Approaches of Dynamic Programming

Dynamic programming uses two approaches :

1. Top-down Approach : This approach is based on the memorization technique. It solves sub-problems whenever required and can be easily debugged. Memorization technique is the combination of recursion and caching, where recursion is calling the function by itself and caching means storing the intermediate results. This process requires more memory in the call stack and sometimes stack overflow conditions may occur if the recursion is too deep.

2. Bottom-up Approach : This approach is based on the tabulation or table filling method. It solves the problem of stack overflow by avoiding the recursion and saving memory space. In this approach, we solve the sub-problems first and then move to a larger problem by using smaller sub-problems. The results are stored in form of the matrix.

Steps of Dynamic Programming

1. Break down larger problems into smaller sub-problems.

2. Find the optimal solutions for these sub-problems.

3. Stores the results of sub-problems. This process is known as memorization.

4. Reuse the same sub-problems so that similar sub-problems can be calculated more than once.

5. At last, calculate the result of the larger problem.

These are the basic steps used in dynamic programming. The dynamic programming is applicable if the problems have overlapping sub-problems and optimal substructures properties.

Famous Dynamic Programming algorithms are:

• Unix diff : For comparing two files

• Bellman-Ford : For finding shortest path routing in networks

• TeX : The ancestor of LaTeX

• WASP : Winning and Score Predictor

Characteristic of Dynamic Programming

1. Overlapping Sub-problems : It is used when the same sub-problem needs to be calculated again and again. Dynamic Programming is used to store the results of sub-problem and we don’t need to recompute them again and again. Dynamic Programming is not used when overlapping sub-problems are not there and results are not needed to store in the tables.

2. Optimal Substructure: A problem is said to be an optimal substructure if its all optimal solution can be calculated from its optimal solution of sub-problems. 

Example of Dynamic Programming

The following problems can be solved using the dynamic programming approach :

• Fibonacci number series

• Project scheduling

• Shortest path by Dijkstra

• All pair shortest path by Floyd-Warshall

• Knapsack problem

• Tower of Hanoi

Advantages of Dynamic Programming

1. Dynamic Programming can easily solve problems in chemical engineering design, inventory, control theory, etc.

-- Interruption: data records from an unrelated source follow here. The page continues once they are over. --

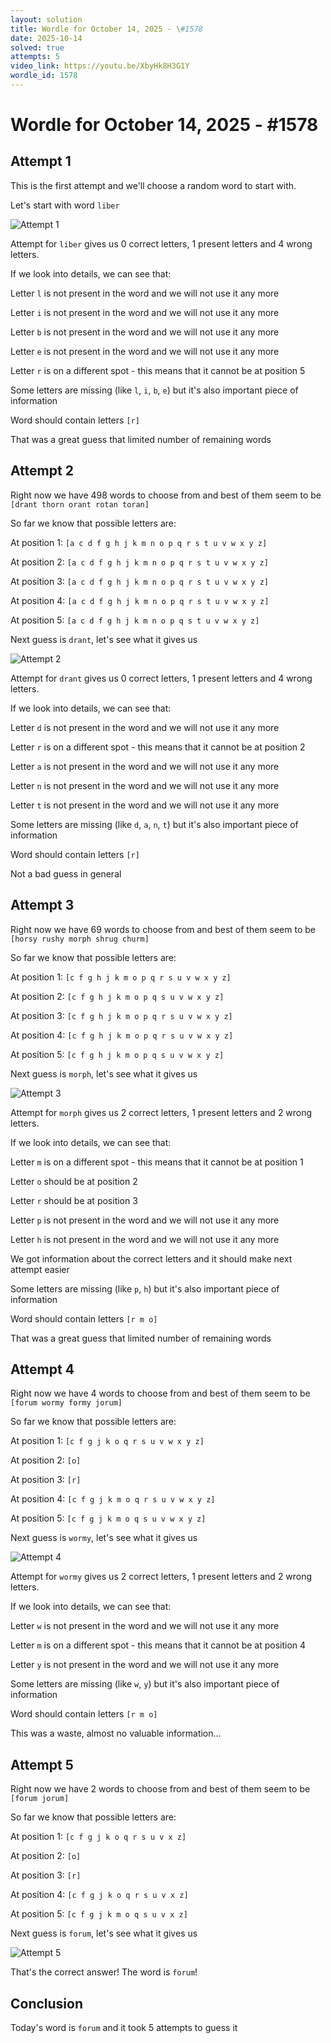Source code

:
 ```yaml
---
layout: solution
title: Wordle for October 14, 2025 - \#1578
date: 2025-10-14
solved: true
attempts: 5
video_link: https://youtu.be/XbyHk8H3G1Y
wordle_id: 1578
---
```


# Wordle for October 14, 2025 - \#1578

## Attempt 1

This is the first attempt and we'll choose a random word to start with.

Let's start with word `liber`

![Attempt 1](2025-10-14/attempt-1.png)

Attempt for `liber` gives us 0 correct letters, 1 present letters and 4 wrong letters.

If we look into details, we can see that:

Letter `l` is not present in the word and we will not use it any more

Letter `i` is not present in the word and we will not use it any more

Letter `b` is not present in the word and we will not use it any more

Letter `e` is not present in the word and we will not use it any more

Letter `r` is on a different spot - this means that it cannot be at position 5

Some letters are missing (like `l`, `i`, `b`, `e`) but it's also important piece of information

Word should contain letters `[r]`

That was a great guess that limited number of remaining words



## Attempt 2

Right now we have 498 words to choose from and best of them seem to be `[drant thorn orant rotan toran]`

So far we know that possible letters are:

At position 1: `[a c d f g h j k m n o p q r s t u v w x y z]`

At position 2: `[a c d f g h j k m n o p q r s t u v w x y z]`

At position 3: `[a c d f g h j k m n o p q r s t u v w x y z]`

At position 4: `[a c d f g h j k m n o p q r s t u v w x y z]`

At position 5: `[a c d f g h j k m n o p q s t u v w x y z]`

Next guess is `drant`, let's see what it gives us

![Attempt 2](2025-10-14/attempt-2.png)

Attempt for `drant` gives us 0 correct letters, 1 present letters and 4 wrong letters.

If we look into details, we can see that:

Letter `d` is not present in the word and we will not use it any more

Letter `r` is on a different spot - this means that it cannot be at position 2

Letter `a` is not present in the word and we will not use it any more

Letter `n` is not present in the word and we will not use it any more

Letter `t` is not present in the word and we will not use it any more

Some letters are missing (like `d`, `a`, `n`, `t`) but it's also important piece of information

Word should contain letters `[r]`

Not a bad guess in general



## Attempt 3

Right now we have 69 words to choose from and best of them seem to be `[horsy rushy morph shrug churm]`

So far we know that possible letters are:

At position 1: `[c f g h j k m o p q r s u v w x y z]`

At position 2: `[c f g h j k m o p q s u v w x y z]`

At position 3: `[c f g h j k m o p q r s u v w x y z]`

At position 4: `[c f g h j k m o p q r s u v w x y z]`

At position 5: `[c f g h j k m o p q s u v w x y z]`

Next guess is `morph`, let's see what it gives us

![Attempt 3](2025-10-14/attempt-3.png)

Attempt for `morph` gives us 2 correct letters, 1 present letters and 2 wrong letters.

If we look into details, we can see that:

Letter `m` is on a different spot - this means that it cannot be at position 1

Letter `o` should be at position 2

Letter `r` should be at position 3

Letter `p` is not present in the word and we will not use it any more

Letter `h` is not present in the word and we will not use it any more

We got information about the correct letters and it should make next attempt easier

Some letters are missing (like `p`, `h`) but it's also important piece of information

Word should contain letters `[r m o]`

That was a great guess that limited number of remaining words



## Attempt 4

Right now we have 4 words to choose from and best of them seem to be `[forum wormy formy jorum]`

So far we know that possible letters are:

At position 1: `[c f g j k o q r s u v w x y z]`

At position 2: `[o]`

At position 3: `[r]`

At position 4: `[c f g j k m o q r s u v w x y z]`

At position 5: `[c f g j k m o q s u v w x y z]`

Next guess is `wormy`, let's see what it gives us

![Attempt 4](2025-10-14/attempt-4.png)

Attempt for `wormy` gives us 2 correct letters, 1 present letters and 2 wrong letters.

If we look into details, we can see that:

Letter `w` is not present in the word and we will not use it any more

Letter `m` is on a different spot - this means that it cannot be at position 4

Letter `y` is not present in the word and we will not use it any more

Some letters are missing (like `w`, `y`) but it's also important piece of information

Word should contain letters `[r m o]`

This was a waste, almost no valuable information...



## Attempt 5

Right now we have 2 words to choose from and best of them seem to be `[forum jorum]`

So far we know that possible letters are:

At position 1: `[c f g j k o q r s u v x z]`

At position 2: `[o]`

At position 3: `[r]`

At position 4: `[c f g j k o q r s u v x z]`

At position 5: `[c f g j k m o q s u v x z]`

Next guess is `forum`, let's see what it gives us

![Attempt 5](2025-10-14/attempt-5.png)

That's the correct answer! The word is `forum`!

## Conclusion

Today's word is `forum` and it took 5 attempts to guess it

2. Need not calculate same problems again and again. 

3. Suitable for multi-point, multi-stage or sequential decision processes.

4. It saves memory space by overwriting the updated values of sub-problems.

5. Well suited for discrete or continuous variables, linear or non-linear problems, and deterministic problems.

Disadvantages of Dynamic Programming

1. Difficult to develop code because DP has different methods to solve.

2. The recursive method takes lots of memory for storing.

3. Have slow execution speed.

4. The large problems are divided into sub-problems, and results are stored that consume lots of space.